The following chart shows period-end and average Administered Assets for
the past three years:

ADMINISTERED ASSETS As of and for the year ended Growth
(DOLLARS IN MILLIONS) December 31, Rate
----------------------------- ----------
2000

2000 1999 1998
----------------------------- ----------
Period End Administered Assets $39,732 $41,234 $28,165 (4%)
Average Administered Assets 41,966 35,079 53,136 20%

The decrease in 1999 average Administered Assets was due primarily to the
termination of certain administration contracts in 1998 due to internalization
of these functions by banks who developed the ability to provide mutual fund
services through acquisitions.

In addition, certain funds sponsored by Federated have adopted
distribution plans that, subject to applicable law, provide for payment to
Federated for the reimbursement of marketing expenses, including sales
commissions paid to broker/dealers. These distribution plans are implemented
through a distribution agreement between Federated and the Fund. Although the
specific terms of each such agreement vary, the basic terms of the agreements
are similar. Pursuant to the agreements, Federated acts as underwriter for the
fund and distributes shares of the Fund through unaffiliated dealers. Each
distribution plan and agreement is initially approved by the directors or
trustees of the respective Fund and is reviewed for approval annually.

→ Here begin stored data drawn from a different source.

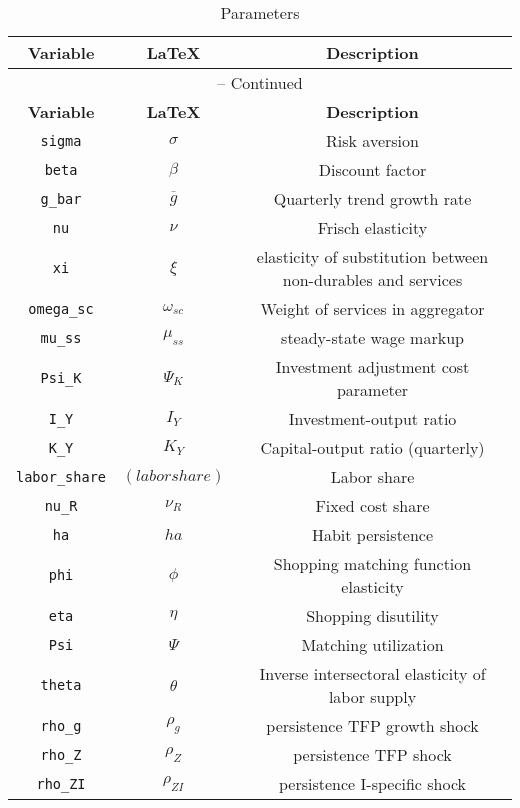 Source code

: \begin{center}
\begin{longtable}{ccc}
\caption{Parameters}\\%
\hline%
\multicolumn{1}{c}{\textbf{Variable}} &
\multicolumn{1}{c}{\textbf{\LaTeX}} &
\multicolumn{1}{c}{\textbf{Description}}\\%
\hline\hline%
\endfirsthead
\multicolumn{3}{c}{{\tablename} \thetable{} -- Continued}\\%
\hline%
\multicolumn{1}{c}{\textbf{Variable}} &
\multicolumn{1}{c}{\textbf{\LaTeX}} &
\multicolumn{1}{c}{\textbf{Description}}\\%
\hline\hline%
\endhead
\texttt{sigma} & ${\sigma}$ & Risk aversion\\
\texttt{beta} & ${\beta}$ & Discount factor\\
\texttt{g\_bar} & ${\overline{g}}$ & Quarterly trend growth rate\\
\texttt{nu} & $\nu$ & Frisch elasticity\\
\texttt{xi} & $\xi$ & elasticity of substitution between non-durables and services\\
\texttt{omega\_sc} & $\omega_{sc}$ & Weight of services in aggregator\\
\texttt{mu\_ss} & $\mu_{ss}$ & steady-state wage markup\\
\texttt{Psi\_K} & ${\Psi_{K}}$ & Investment adjustment cost parameter\\
\texttt{I\_Y} & ${I_Y}$ & Investment-output ratio\\
\texttt{K\_Y} & ${K_Y}$ & Capital-output ratio (quarterly)\\
\texttt{labor\_share} & $(labor share)$ & Labor share\\
\texttt{nu\_R} & ${\nu_R}$ & Fixed cost share\\
\texttt{ha} & ${ha}$ & Habit persistence\\
\texttt{phi} & ${\phi}$ & Shopping matching function elasticity\\
\texttt{eta} & ${\eta}$ & Shopping disutility\\
\texttt{Psi} & ${\Psi}$ & Matching utilization\\
\texttt{theta} & ${\theta}$ & Inverse intersectoral elasticity of labor supply\\
\texttt{rho\_g} & ${\rho_g}$ & persistence TFP growth shock\\
\texttt{rho\_Z} & ${\rho_Z}$ & persistence TFP shock\\
\texttt{rho\_ZI} & ${\rho_{ZI}}$ & persistence I-specific shock\\

\end{longtable}
\end{center}

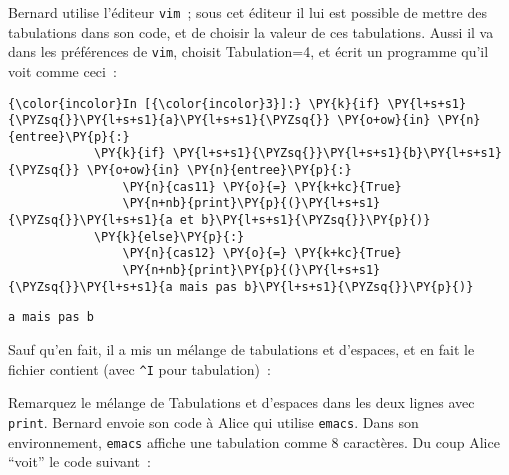     Bernard utilise l'éditeur \texttt{vim}~; sous cet éditeur il lui est
possible de mettre des tabulations dans son code, et de choisir la
valeur de ces tabulations. Aussi il va dans les préférences de
\texttt{vim}, choisit Tabulation=4, et écrit un programme qu'il voit
comme ceci~:

    \begin{Verbatim}[commandchars=\\\{\}]
{\color{incolor}In [{\color{incolor}3}]:} \PY{k}{if} \PY{l+s+s1}{\PYZsq{}}\PY{l+s+s1}{a}\PY{l+s+s1}{\PYZsq{}} \PY{o+ow}{in} \PY{n}{entree}\PY{p}{:}
            \PY{k}{if} \PY{l+s+s1}{\PYZsq{}}\PY{l+s+s1}{b}\PY{l+s+s1}{\PYZsq{}} \PY{o+ow}{in} \PY{n}{entree}\PY{p}{:}
                \PY{n}{cas11} \PY{o}{=} \PY{k+kc}{True}
                \PY{n+nb}{print}\PY{p}{(}\PY{l+s+s1}{\PYZsq{}}\PY{l+s+s1}{a et b}\PY{l+s+s1}{\PYZsq{}}\PY{p}{)}
            \PY{k}{else}\PY{p}{:}
                \PY{n}{cas12} \PY{o}{=} \PY{k+kc}{True}
                \PY{n+nb}{print}\PY{p}{(}\PY{l+s+s1}{\PYZsq{}}\PY{l+s+s1}{a mais pas b}\PY{l+s+s1}{\PYZsq{}}\PY{p}{)}
\end{Verbatim}


    \begin{Verbatim}[commandchars=\\\{\}]
a mais pas b

    \end{Verbatim}

    Sauf qu'en fait, il a mis un mélange de tabulations et d'espaces, et en
fait le fichier contient (avec \texttt{\^{}I} pour tabulation)~:

    \begin{Shaded}
\begin{Highlighting}[]
  
\OperatorTok{^} 
\OperatorTok{^}\OperatorTok{^}\OperatorTok{=} 
    \OperatorTok{^}\NormalTok{)}
\OperatorTok{^}
\OperatorTok{^}\OperatorTok{^}\OperatorTok{=} 
    \OperatorTok{^}\NormalTok{)}
\end{Highlighting}
\end{Shaded}

    Remarquez le mélange de Tabulations et d'espaces dans les deux lignes
avec \texttt{print}. Bernard envoie son code à Alice qui utilise
\texttt{emacs}. Dans son environnement, \texttt{emacs} affiche une
tabulation comme 8 caractères. Du coup Alice ``voit'' le code suivant~:


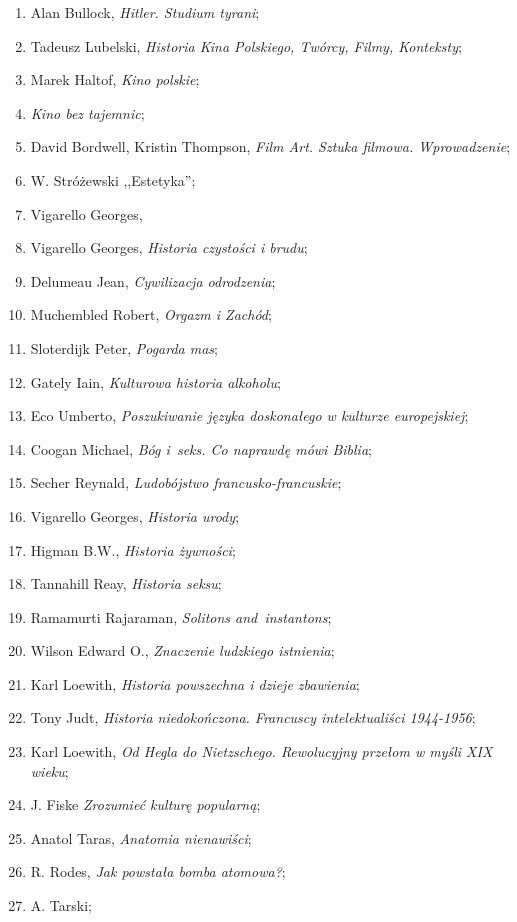 \documentclass[a4paper,11pt]{article}
\begin{document}
\begin{enumerate}
{    w~Żmiącej};
\item Alan Bullock, \emph{Hitler. Studium tyrani};
\item Tadeusz Lubelski, \emph{Historia Kina Polskiego, Twórcy, Filmy,
    Konteksty};
\item Marek Haltof, \emph{Kino polskie};
\item \emph{Kino bez tajemnic};
\item David Bordwell, Kristin Thompson, \emph{Film Art. Sztuka
    filmowa. Wprowadzenie};
\item W. Stróżewski ,,Estetyka'';
\item Vigarello Georges, \emph{}
\item Vigarello Georges, \emph{Historia czystości i brudu};
\item Delumeau Jean, \emph{Cywilizacja odrodzenia};
\item Muchembled Robert, \emph{Orgazm i Zachód};
\item Sloterdijk Peter, \emph{Pogarda mas};
\item Gately Iain, \emph{Kulturowa historia alkoholu};
\item Eco Umberto, \emph{Poszukiwanie języka doskonałego w kulturze
    europejskiej};
\item Coogan Michael, \emph{Bóg i~seks. Co naprawdę mówi Biblia};
\item Secher Reynald, \emph{Ludobójstwo francusko-francuskie};
\item Vigarello Georges, \emph{Historia urody};
\item Higman B.W., \emph{Historia żywności};
\item Tannahill Reay, \emph{Historia seksu};
\item Ramamurti Rajaraman, \emph{Solitons and~instantons};
\item Wilson Edward O., \emph{Znaczenie ludzkiego istnienia};
\item Karl Loewith, \emph{Historia powszechna i dzieje zbawienia};
\item Tony Judt, \emph{Historia niedokończona. Francuscy
    intelektualiści 1944-1956};
\item Karl Loewith, \emph{Od Hegla do Nietzschego. Rewolucyjny przełom
    w myśli XIX wieku};
\item J. Fiske \emph{Zrozumieć kulturę popularną};
\item Anatol Taras, \emph{Anatomia nienawiści};
\item R. Rodes, \emph{Jak powstała bomba atomowa?};
\item A. Tarski;

\end{enumerate}
\end{document}
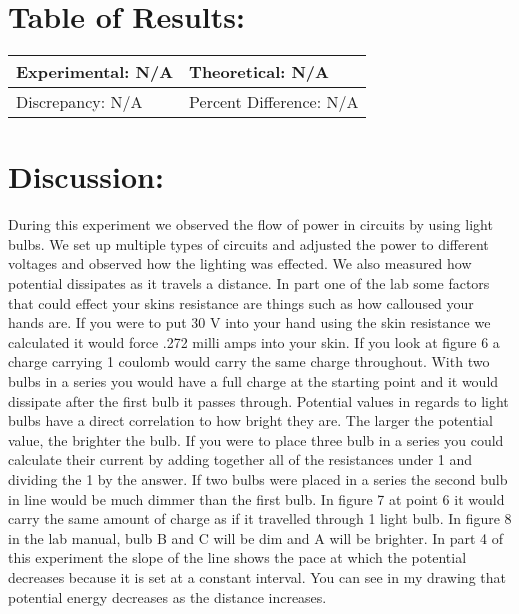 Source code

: \documentclass{article}
\begin{document}
\section*{Table of Results:}
\begin{center}
\begin{tabular}{|l|l|}
\hline
	Experimental: N/A & Theoretical: N/A  \\ \hline
	Discrepancy: N/A   & Percent Difference: N/A \\
\hline
\end{tabular}
\end{center}

\section*{Discussion:}
\doublespace
During this experiment we observed the flow of power in circuits by using light bulbs.  We set up multiple types of circuits and adjusted the power to different voltages and observed how the lighting was effected.  We also measured how potential dissipates as it travels a distance. In part one of the lab some factors that could effect your skins resistance are things such as how calloused your hands are.  If you were to put 30 V into your hand using the skin resistance we calculated it would force .272 milli amps into your skin.  If you look at figure 6 a charge carrying 1 coulomb would carry the same charge throughout.  With two bulbs in a series you would have a full charge at the starting point and it would dissipate after the first bulb it passes through.  Potential values in regards to light bulbs have a direct correlation to how bright they are.  The larger the potential value, the brighter the bulb.  If you were to place three bulb in a series you could calculate their current by adding together all of the resistances under 1 and dividing the 1 by the answer.  If two bulbs were placed in a series the second bulb in line would be much dimmer than the first bulb.  In figure 7 at point 6 it would carry the same amount of charge as if it travelled through 1 light bulb.  In figure 8 in the lab manual, bulb B and C will be dim and A will be brighter.  In part 4 of this experiment the slope of the line shows the pace at which the potential decreases because it is set at a constant interval.  You can see in my drawing that potential energy decreases as the distance increases.
\end{document}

Federated also provides retirement plan recordkeeping services and trade
execution and settlement services through its various subsidiaries.

COMPETITION

The mutual fund industry is highly competitive. According to the
Investment Company Institute, at the end of 2000, there were over 8,100
registered open-end investment companies, of varying sizes and investment
policies, whose shares are currently being offered to the public both on a load
and no-load basis. In addition to competition from other mutual fund managers
and investment advisers, Federated and the mutual fund industry compete with
investment alternatives offered by insurance companies, commercial banks,
broker/dealers and other financial institutions.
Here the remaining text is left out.